A interlocutores Guedes afirma que se conseguisse emplacar o imposto sobre transações e a desoneração da folha, o setor de serviços seria beneficiado, porque o gasto com pessoal nessa área representa a maior parte do custo. Desse modo, não seria necessário promover um alívio específico para o setor na criação da CBS.
Segundo membros do Ministério da Economia, também não haverá fôlego para uma redução expressiva nas alíquotas do Imposto sobre Produtos Industrializados (IPI).
A ideia inicial previa cortar esse tributo e instituir o imposto seletivo, que incidiria sobre produtos que geram efeitos colaterais negativos, como cigarro, bebidas e automóveis.
No modelo atual, o imposto seletivo será proposto, mas haverá uma redução menos intensa do IPI.
O plano de implementar o imposto sobre transações encontrou resistências dentro e fora do governo desde o início da gestão Bolsonaro.

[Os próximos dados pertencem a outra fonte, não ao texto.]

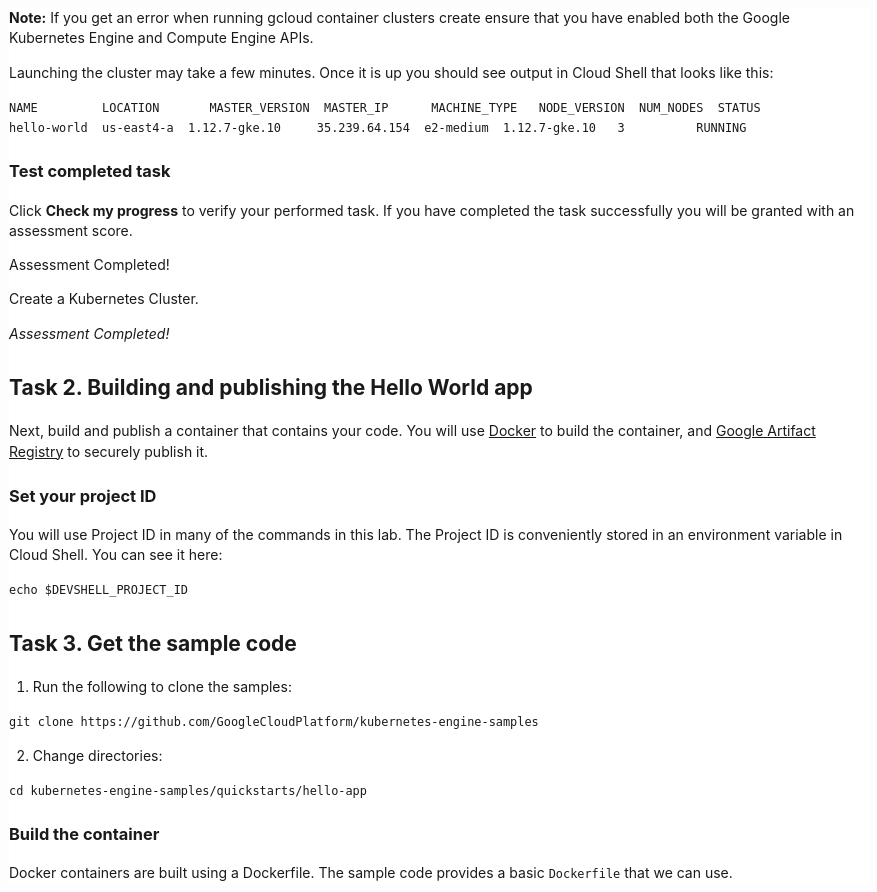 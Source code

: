 **Note:** If you get an error when running gcloud container clusters create ensure that you have enabled both the Google Kubernetes Engine and Compute Engine APIs.

Launching the cluster may take a few minutes. Once it is up you should see output in Cloud Shell that looks like this:

```apache
NAME         LOCATION       MASTER_VERSION  MASTER_IP      MACHINE_TYPE   NODE_VERSION  NUM_NODES  STATUS
hello-world  us-east4-a  1.12.7-gke.10     35.239.64.154  e2-medium  1.12.7-gke.10   3          RUNNING
```

### Test completed task

Click **Check my progress** to verify your performed task. If you have completed the task successfully you will be granted with an assessment score.

Assessment Completed!

Create a Kubernetes Cluster.

*Assessment Completed!*

## Task 2. Building and publishing the Hello World app

Next, build and publish a container that contains your code. You will use [Docker](https://www.docker.com/) to build the container, and [Google Artifact Registry](https://cloud.google.com/container-registry/) to securely publish it.

### **Set your project ID**

You will use Project ID in many of the commands in this lab. The Project ID is conveniently stored in an environment variable in Cloud Shell. You can see it here:

```apache
echo $DEVSHELL_PROJECT_ID
```

## Task 3. Get the sample code

1. Run the following to clone the samples:
    

```apache
git clone https://github.com/GoogleCloudPlatform/kubernetes-engine-samples
```

2. Change directories:
    

```apache
cd kubernetes-engine-samples/quickstarts/hello-app
```

### **Build the container**

Docker containers are built using a Dockerfile. The sample code provides a basic `Dockerfile` that we can use.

No mês passado, Guedes passou a dizer que não vai mais lutar pelo tributo.
Nos bastidores, no entanto, a equipe do ministro afirma que a estratégia agora é mostrar aos congressistas, ao longo das discussões da reforma no Congresso, que a nova CPMF poderia ser usada para reduzir uma série de outros impostos que teriam apelo popular positivo, como é o caso do Imposto de Renda.
Desde que a comissão especial que analisava a Proposta de Emenda à Constituição (PEC) nº 45, do deputado Baleia Rossi (MDB-SP), foi encerrada, há um mês, a reforma tributária está com tramitação suspensa no Congresso.
Os presidentes da Câmara, Arthur Lira (PP-AL), e do Senado, Rodrigo Pacheco (DEM-MG), reuniram-se com Guedes para definir o faseamento e a divisão das etapas em cada Casa.
A CBS, fusão de PIS e Cofins, e a mudança no Imposto de Renda e no IPI começariam pela Câmara. Mudanças constitucionais, aproveitando parte da PEC relatada pelo deputado Aguinaldo Ribeiro (PP-PB), tramitariam a partir do Senado, assim como a renegociação de dívidas proposta no passaporte tributário.
Até o momento, no entanto, não foi apontado um relator para o projeto da CBS, apesar do otimismo do presidente da Câmara com a aprovação da reforma ainda neste ano.
Para Aguinaldo Ribeiro, ainda não é possível saber qual será a reforma tributária avaliada. “Na Câmara não tem reforma tributária. Ampliar a faixa de isenção de Imposto de Renda não é reforma tributária, isso já foi feito várias vezes”, disse.
“Pelo que me consta, o que sobrou à Câmara foi a CBS, que representa aumento de imposto, porque você vai ter aumento de alíquota. Não se pode chamar isso de reforma tributária”, afirmou.
O deputado, líder da maioria no Congresso, defende uma reforma ampla. “O resto é engodo. O que está proposto na CBS é aumento de imposto. E a CPMF é aumento de imposto, porque é imposto regressivo”.
Líder do PSDB na Câmara, o deputado Rodrigo de Castro (MG) também é cético em relação à tramitação da reforma. “Não há clima para aprovar uma reforma que signifique apenas aumento de arrecadação, como no caso da CBS”.
O sentimento é o mesmo na oposição. “Não vejo ambiente político para avançar. A solução CPMF é um paliativo equivocado, porque ratifica a injustiça fiscal e o caráter regressivo do modelo atual ao igualar a cobrança à toda a população”, disse o líder do PSB na Câmara, Danilo Cabral (PE).
Plano anterior
Em 2018, o presidente Jair Bolsonaro prometeu ampliar a faixa de isenção dos atuais R$ 1.903,98 para R$ 5.000 mensais. Governo também planejava reduzir as alíquotas do IR.